Il Blues nasce come ponte sull’abisso culturale posto tra due etnie diametralmente opposte. La culla del Blues si pone a metà tra Stati Uniti ed Africa, nascendo come canto spirituale e inno di libertà delle popolazioni deportate in America durante gli anni della schiavitù. Nel tempo, però, il Blues si è diffuso come genere musicale di punta per accomunare artisti dalla provenienza più disparata. Oggi, si tratta di un movimento culturale tra i più ammirati, dato il suo patrimonio storico inestimabile e, praticamente, immenso. Nonostante abbia avuto modo di svilupparsi, fino a raggiungere le sue forme più istrioniche nei territori angloamericani, il Blues continua a ricoprire un ruolo brillante in Italia, raccogliendo sotto la propria ala alcuni tra i migliori artisti sulle scene. In quest’articolo, quindi, scopriremo come ha fatto il genere ad esplodere nel Bel Paese.
Come si è diffuso il Blues in Italia?
Il Blues cominciò a diffondersi in Italia nei primi del Novecento. La prima canzone italiana riconducibile al genere risale al 1919 e si intitolava Scettico Blues. Con l’avvento del fascismo, l’industria musicale subì un duro colpo sul territorio nostrano. Mussolini aveva proibito la diffusione della musica americana e del Jazz. Fu, però, impossibile impedire del tutto il flusso di coscienza degli artisti; quindi, il regime si adeguò ai dettami del panorama dell’epoca, lasciando che i grandi classici circolassero a patto che venissero eseguiti da orchestre italiane, con titoli italiani. Fu così che brani come Saint Louis Blues, vennero incisi da Natalino Otto e dal Trio Lescano con il titolo di Le Tristezze di San Luigi.
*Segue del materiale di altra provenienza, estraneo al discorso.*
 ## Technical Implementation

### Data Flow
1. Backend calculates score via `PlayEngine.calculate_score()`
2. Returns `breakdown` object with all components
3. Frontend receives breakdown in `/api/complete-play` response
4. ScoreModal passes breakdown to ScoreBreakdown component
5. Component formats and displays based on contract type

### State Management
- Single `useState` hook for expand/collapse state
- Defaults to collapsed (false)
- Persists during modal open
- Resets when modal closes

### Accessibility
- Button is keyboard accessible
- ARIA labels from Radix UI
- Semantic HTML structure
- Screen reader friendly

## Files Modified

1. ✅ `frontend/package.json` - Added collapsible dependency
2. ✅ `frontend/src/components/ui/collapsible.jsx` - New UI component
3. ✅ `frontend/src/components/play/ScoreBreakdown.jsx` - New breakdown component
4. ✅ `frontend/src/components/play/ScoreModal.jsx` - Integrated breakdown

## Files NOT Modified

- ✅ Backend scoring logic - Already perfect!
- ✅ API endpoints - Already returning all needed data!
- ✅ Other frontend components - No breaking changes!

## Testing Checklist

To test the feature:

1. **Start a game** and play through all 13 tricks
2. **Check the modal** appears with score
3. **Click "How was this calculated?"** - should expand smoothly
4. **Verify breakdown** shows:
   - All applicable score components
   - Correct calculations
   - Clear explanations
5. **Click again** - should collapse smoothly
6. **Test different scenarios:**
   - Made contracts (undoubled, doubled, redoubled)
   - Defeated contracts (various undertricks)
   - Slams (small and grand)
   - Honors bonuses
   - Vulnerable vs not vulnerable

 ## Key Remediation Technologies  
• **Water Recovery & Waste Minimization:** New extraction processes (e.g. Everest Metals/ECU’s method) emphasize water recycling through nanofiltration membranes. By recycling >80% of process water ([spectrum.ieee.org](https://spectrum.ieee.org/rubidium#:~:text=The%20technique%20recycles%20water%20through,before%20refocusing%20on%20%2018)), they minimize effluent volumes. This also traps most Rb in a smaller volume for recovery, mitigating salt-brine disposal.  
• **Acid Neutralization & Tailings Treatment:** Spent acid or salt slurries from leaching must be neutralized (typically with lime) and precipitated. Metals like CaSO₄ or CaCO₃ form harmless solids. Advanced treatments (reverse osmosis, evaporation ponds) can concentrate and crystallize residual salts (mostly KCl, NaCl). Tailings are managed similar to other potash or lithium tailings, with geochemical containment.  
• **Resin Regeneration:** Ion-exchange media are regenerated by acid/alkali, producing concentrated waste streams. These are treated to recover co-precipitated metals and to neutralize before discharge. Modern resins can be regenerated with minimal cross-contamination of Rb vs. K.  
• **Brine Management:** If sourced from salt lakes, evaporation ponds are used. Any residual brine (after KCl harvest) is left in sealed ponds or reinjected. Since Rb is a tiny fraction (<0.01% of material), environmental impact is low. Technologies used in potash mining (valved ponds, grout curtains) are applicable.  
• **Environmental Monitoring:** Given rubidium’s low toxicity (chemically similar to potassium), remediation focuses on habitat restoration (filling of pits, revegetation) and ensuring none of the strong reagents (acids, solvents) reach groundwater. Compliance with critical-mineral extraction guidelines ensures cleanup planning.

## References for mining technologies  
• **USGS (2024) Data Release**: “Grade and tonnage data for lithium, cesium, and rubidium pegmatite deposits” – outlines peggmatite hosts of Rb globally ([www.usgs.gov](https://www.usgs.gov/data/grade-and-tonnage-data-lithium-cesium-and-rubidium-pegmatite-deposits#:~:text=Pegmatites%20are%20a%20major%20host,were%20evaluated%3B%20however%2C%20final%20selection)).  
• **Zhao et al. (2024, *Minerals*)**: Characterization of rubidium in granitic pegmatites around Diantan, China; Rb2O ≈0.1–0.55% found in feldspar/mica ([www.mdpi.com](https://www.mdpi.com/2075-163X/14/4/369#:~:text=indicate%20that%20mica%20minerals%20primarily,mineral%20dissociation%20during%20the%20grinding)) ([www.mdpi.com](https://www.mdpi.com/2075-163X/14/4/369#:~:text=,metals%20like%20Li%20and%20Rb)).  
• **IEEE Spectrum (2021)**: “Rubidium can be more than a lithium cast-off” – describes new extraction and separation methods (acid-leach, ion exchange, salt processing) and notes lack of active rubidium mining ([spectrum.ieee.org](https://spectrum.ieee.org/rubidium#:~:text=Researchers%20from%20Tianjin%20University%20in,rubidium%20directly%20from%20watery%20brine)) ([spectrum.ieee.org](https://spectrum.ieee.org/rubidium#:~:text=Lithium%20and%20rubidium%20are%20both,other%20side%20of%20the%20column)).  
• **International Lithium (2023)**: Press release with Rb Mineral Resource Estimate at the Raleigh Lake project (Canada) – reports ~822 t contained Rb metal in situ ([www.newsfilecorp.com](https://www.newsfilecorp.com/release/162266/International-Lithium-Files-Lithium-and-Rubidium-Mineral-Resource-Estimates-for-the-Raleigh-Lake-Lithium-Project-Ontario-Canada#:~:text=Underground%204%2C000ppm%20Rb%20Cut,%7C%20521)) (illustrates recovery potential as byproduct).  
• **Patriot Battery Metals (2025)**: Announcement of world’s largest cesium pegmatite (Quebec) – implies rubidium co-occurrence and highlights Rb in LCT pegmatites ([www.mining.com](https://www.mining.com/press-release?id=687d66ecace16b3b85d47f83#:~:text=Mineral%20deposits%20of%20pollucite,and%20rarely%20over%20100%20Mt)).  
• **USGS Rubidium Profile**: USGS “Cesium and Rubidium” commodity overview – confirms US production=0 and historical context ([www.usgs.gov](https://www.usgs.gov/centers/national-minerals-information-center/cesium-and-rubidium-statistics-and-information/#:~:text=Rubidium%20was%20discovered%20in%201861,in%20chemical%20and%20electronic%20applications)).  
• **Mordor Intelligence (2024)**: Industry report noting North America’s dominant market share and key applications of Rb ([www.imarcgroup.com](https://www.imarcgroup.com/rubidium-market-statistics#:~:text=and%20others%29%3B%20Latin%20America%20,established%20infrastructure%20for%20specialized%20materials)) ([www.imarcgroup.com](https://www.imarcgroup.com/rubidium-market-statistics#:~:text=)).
La Seconda Guerra Mondiale, però, fu tanto nemica quanto, per certi versi, amica della diffusione della musica Blues in patria. Alla fine del conflitto, infatti, il genere ebbe modo di diffondersi tra le masse grazie alla presenza degli Alleati americani in terra nostrana. I soldati importarono gran parte del loro folklore in Italia, contaminando le grandi Metropoli a colpi di Blues, prima e Rock N’Roll dopo. Nel 1945, il Bluesman Big Bill Broonzy tenne un concerto per le truppe statunitensi di stanza in Italia al Teatro Reposi di Torino. Nel ’56 incise quattro brani a Milano per poi apparire in Rai per interpretare Trouble In Mind e Blackwater Blues.
Zucchero e Pino Daniele, i grandi Bluesmen italiani
Negli anni, sono stati diversi gli artisti italiani che hanno deciso di consacrare la propria carriera al Blues. Ciò nonostante, occorre menzionare con più attenzione, Pino Daniele e Zucchero Fornaciari. Parliamo di due artisti assolutamente iconici, fautori di sound decisamente diversi l’uno dall’altro, ma accomunati dalla costante dell’internazionalità. Sia Daniele che Fornaciari hanno avuto modo, nel corso delle loro carriere, di far spiccare l’Italia per brillantezza sul piano internazionale, destando l’attenzione dei più grandi Bluesmen inglesi ed americani. Il loro approccio alla musica, in cui canzone d’autore, Pop, Blues, Jazz, Rock e musica latina si mescolano con grande attenzione ai dettagli, ha reso le loro opere a dir poco uniche, riuscendo, inoltre, a portare il Blues in vetta alle classifiche di vendite nostrane.